Pour le moment, il n'y a pas de système de caméras embarquées pour les véhicules de police. Quand c'est le cas, il s'agit plutôt d'un « bricolage interne », qui n'est pas encadré. Mais nous avons affaire à de plus en plus de refus d'obtempérer. Dans ce cadre, il est difficile d'assurer à la fois la conduite en toute sécurité, mais aussi la prise en note des éléments utiles ensuite aux investigations, tout en permettant, en cas d'accident ou de mise en cause de la police, d'établir que la police a respecté les règles dans le cadre de son intervention. Comme pour les caméras-piétons, la police est donc très favorable à la généralisation des caméras embarquées. Nous n'avons pas peur de montrer ce que nous faisons.
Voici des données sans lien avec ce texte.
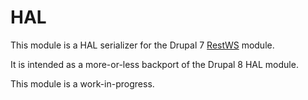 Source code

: # HAL

This module is a HAL serializer for the Drupal 7 [RestWS](http://drupal.org/project/restws) module.

It is intended as a more-or-less backport of the Drupal 8 HAL module.

This module is a work-in-progress.
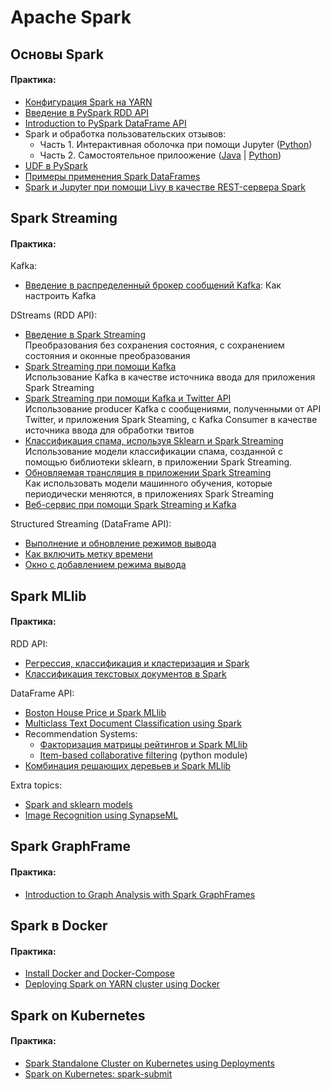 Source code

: # Apache Spark



## Основы Spark



#### Практика:
- [Конфигурация Spark на YARN](docs/spark_basics.md)
- [Введение в PySpark RDD API](notebooks/spark_rdd_basics.ipynb)
- [Introduction to PySpark DataFrame API](notebooks/spark_df_basics.ipynb)
- Spark и обработка пользовательских отзывов:
    - Часть 1. Интерактивная оболочка при помощи Jupyter ([Python](notebooks/spark_rdd_reviews.ipynb))
    - Часть 2. Самостоятельное прилоожение ([Java](docs/spark_reviews.md) | [Python](docs/spark_reviews_py.md))
- [UDF в PySpark](notebooks/spark_udf.ipynb)
- [Примеры применения Spark DataFrames](notebooks/spark_gf_biketrips.ipynb)
- [Spark и Jupyter при помощи Livy в качестве REST-сервера  Spark](docs/spark_livy_jupyter.md)



## Spark Streaming



#### Практика:

Kafka:
- [Введение в распределенный брокер сообщений Kafka](docs/kafka_basics.md): Как настроить Kafka

DStreams (RDD API):

- [Введение в Spark Streaming](docs/spark_streaming_intro.md)<br>Преобразования без сохранения состояния, с сохранением состояния и оконные преобразования 
- [Spark Streaming при помощи Kafka](docs/spark_streaming_kafka.md)<br>Использование Kafka в качестве источника ввода для приложения Spark Streaming
- [Spark Streaming при помощи Kafka и Twitter API](docs/spark_streaming_kafka_tweets.md)<br>Использование producer Kafka с сообщениями, полученными от API Twitter, и приложения Spark Steaming, с Kafka Consumer в качестве источника ввода для обработки твитов
- [Классификация спама, используя Sklearn и Spark Streaming](docs/spark_streaming_classifier.md)<br>Использование модели классификации спама, созданной с помощью библиотеки sklearn, в приложении Spark Streaming.
- [Обновляемая трансляция в приложении Spark Streaming](docs/spark_streaming_update.md)<br>Как использовать модели машинного обучения, которые периодически меняются, в приложениях Spark Streaming
- [Веб-сервис при помощи Spark Streaming и Kafka](docs/spark_streaming_service.md)
<!--[Introduction to Spark Streaming](docs/spark_streaming.md)-->

Structured Streaming (DataFrame API):
- [Выполнение и обновление режимов вывода](docs/spark_streaming_structured_output_modes.md)
- [Как включить метку времени](docs/spark_streaming_structured_append_timestamp.md)
- [Окно с добавлением режима вывода](docs/spark_streaming_structured_window_append.md)



## Spark MLlib

#### Практика:

RDD API:

- [Регрессия, классификация и кластеризация и Spark](notebooks/spark_rdd_ml_basics.ipynb)
- [Классификация текстовых документов в Spark](notebooks/spark_rdd_ml_spam_classification.ipynb)

DataFrame API:

- [Boston House Price и Spark MLlib](notebooks/spark_df_price_regression_cv.ipynb)
- [Multiclass Text Document Classification using Spark](notebooks/spark_df_docclass.ipynb)
- Recommendation Systems:
    - [Факторизация матрицы рейтингов и Spark MLlib](notebooks/spark_df_movie_recommendation.ipynb)
    - [Item-based collaborative filtering](lib/python/recommend/itemrecom.py) (python module)
- [Комбинация решающих деревьев и Spark MLlib](notebooks/spark_df_purchase_tree.ipynb)

Extra topics:

- [Spark and sklearn models](notebooks/spark_df_sklearn.ipynb)
- [Image Recognition using SynapseML](notebooks/spark_synapseml.ipynb)


## Spark GraphFrame

#### Практика:

- [Introduction to Graph Analysis with Spark GraphFrames](notebooks/spark_gf_airplanes.ipynb)


## Spark в Docker

#### Практика:

- [Install Docker and Docker-Compose](docs/howto_install_docker.md)
- [Deploying Spark on YARN cluster using Docker](docs/spark_docker.md)


## Spark on Kubernetes

#### Практика:

- [Spark Standalone Cluster on Kubernetes using Deployments](docs/spark_k8s_deployment.md)
- [Spark on Kubernetes: spark-submit](docs/spark_k8s_spark-submit.md)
Plus on le montrera, plus on pourra justifier le bon accomplissement de nos missions, et mieux ce sera pour tout le monde.

La question de la formation des policiers a été posée hier soir par le ministre de l'intérieur qui se demandait si, au fond, c'était bien la faute des policiers. En effet, il s'agit d'abord de la responsabilité du directeur général, et sans doute, comme cela a été présenté hier soir, des ministres. À chaque fois qu'un policier est blessé ou tué, ou que des événements comme ceux de la semaine dernière se produisent, c'est pour moi un échec en tant que directeur général. Il est de ma responsabilité de faire en sorte que toutes les opérations de police se passent bien, et que les policiers rentrent chez eux en bonne santé physique et psychologique, mais aussi sécurisés juridiquement.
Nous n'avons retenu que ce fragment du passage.